Il furto da 100mila euro nella gioielleria di Nicotera e le accuse ad Emanuele Mancuso
Dall’inchiesta Nemea emerge che altri membri della famiglia Mancuso avrebbero costretto il figlio del boss Pantaleone a restituire i preziosi
C’è anche il furto con un bottino del valore di 100mila euro alla gioielleria “Limardo” di Nicotera avvenuto il 3 gennaio scorso fra i capi di imputazione dell’operazione “Nemea” scattata oggi contro il clan Soriano di Filandari. Il furto viene contestato ad Emanuele Mancuso, 30 anni, di Nicotera, figlio del boss di Limbadi Pantaleone Mancuso, alias “l’Ingegnere”. In particolare, secondo l’accusa, Emanuele Mancuso si sarebbe introdotto con soggetti in via di identificazione all’interno della gioielleria di di proprietà di Emanuele Limardo, sita a Nicotera, impossessandosi di preziosi per un valore di 100mila euro, sottraendoli al titolare dell’esercizio commerciale.
Per portare a termine il furto, i ladri hanno reciso tutti i collegamenti elettrici che avrebbero potuto far scattare il sistema di allarme. Una volta all’interno, i malviventi non sono però riusciti ad impossessarsi del denaro e dei gioielli custoditi nella cassaforte, ma solo di quelli nelle vetrine e nel locale. Emanuele Mancuso nelle intercettazioni parla del coinvolgimento nel furto del proprio fratello Giuseppe che però, dai riscontri dei carabinieri, si trova detenuto. Sono quindi in corso ulteriori indagini da parte dei carabinieri del Nucleo Investigativo di Vibo per dare un nome ed un volto ai complici di Mancuso. Per tale furto, secondo quanto emerge dal provvedimento di fermo di indiziato di delitto, Emanuele Mancuso si sarebbe scontrato con altri membri della famiglia Mancuso che l’avrebbero sostanzialmente costretto a restituire parte di quanto rubato, “in una logica mafiosa di controllo del territorio – scrive il pm Annamaria Frustaci – e delle azioni dei riferibili ai propri accoliti”. Una restituzione di gioielli e preziosi che però, secondo gli inquirenti, non risulta dichiarata dal titolare della gioielleria il quale risulterebbe “aver già fruito – scrive il pm – del risarcimento da parte della compagnia assicurativa”.

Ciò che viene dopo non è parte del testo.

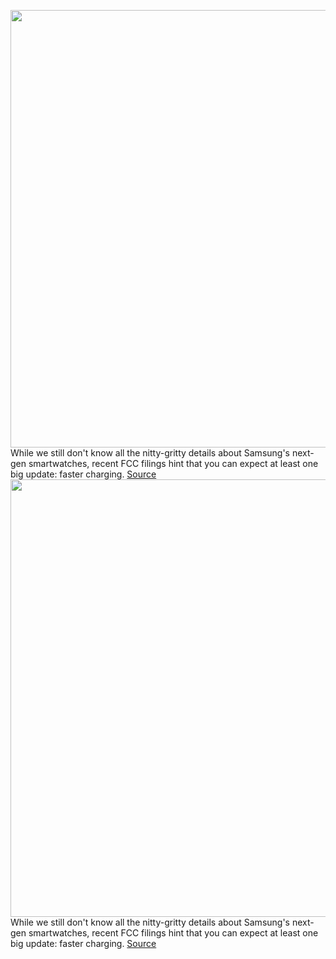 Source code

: <img src='https://cdn.vox-cdn.com/thumbor/eiHISNBATiSr0nfEqIdkPnFe6hw=/0x0:2040x1360/1200x800/filters:focal(857x517:1183x843)/cdn.vox-cdn.com/uploads/chorus_image/image/70972336/dbohn_210816_4717_0005.0.jpg' width='700px' /><br/>
While we still don't know all the nitty-gritty details about Samsung's next-gen smartwatches, recent FCC filings hint that you can expect at least one big update: faster charging.
<a href='https://www.theverge.com/2022/6/13/23166287/samsung-galaxy-watch-5-fcc-fast-charging-battery'> Source <a/><img src='https://cdn.vox-cdn.com/thumbor/eiHISNBATiSr0nfEqIdkPnFe6hw=/0x0:2040x1360/1200x800/filters:focal(857x517:1183x843)/cdn.vox-cdn.com/uploads/chorus_image/image/70972336/dbohn_210816_4717_0005.0.jpg' width='700px' /><br/>
While we still don't know all the nitty-gritty details about Samsung's next-gen smartwatches, recent FCC filings hint that you can expect at least one big update: faster charging.
<a href='https://www.theverge.com/2022/6/13/23166287/samsung-galaxy-watch-5-fcc-fast-charging-battery'> Source <a/>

In merito all’articolo di cui sopra dalla signora Marianna D’Agostino riceviamo e integralmente pubblichiamo:
“Con riferimento alle notizie pubblicate da “Il Vibonese”, chiedo che, per tutelare la mia integrità morale, venga dato eguale risalto alla seguente smentita e rettifica :- Anzitutto, il negozio di gioielleria sito in Nicotera è di mia esclusiva titolarità e mio figlio Emanuele Limardo non c’entra nulla. In secondo luogo, non è assolutamente vero che la merce trafugata fosse coperta da assicurazione; per cui nessun indennizzo ho mai percepito per il grave danno subito. Inoltre, non ho mai saputo chi fosse l’autore del furto, tant’è che ho sporto denuncia contro ignoti, e, di conseguenza, non ho fatto intervenire alcuno -né avrei potuto- perché mi fosse restituita la merce. Ovviamente, le due circostanze di cui sopra sono in netta contraddizione tra esse : se la merce fosse stata davvero assicurata, non avrei avuto alcun motivo o interesse a farmela restituire, tanto mi sarebbe stata risarcita. Del pari, se avessi avuto elementi per accusare qualcuno del furto, non avrei sporto denuncia contro ignoti. Poiché la falsa rappresentazione dei fatti così come emerge dalle notizie pubblicate è fortemente lesiva della mia onestà ed onorabilità, ritengo che sia dovere di ogni buon cronista riportare la verità delle cose”.
Sin qui la nota della signora D’Agostino. Per parte nostra preme semplicemente evidenziare di esserci scupolosamente e fedelmente attenuti a quanto riportato nel provvedimento di fermo della Dda di Catanzaro, fonte qualificata per qualunque giornalista.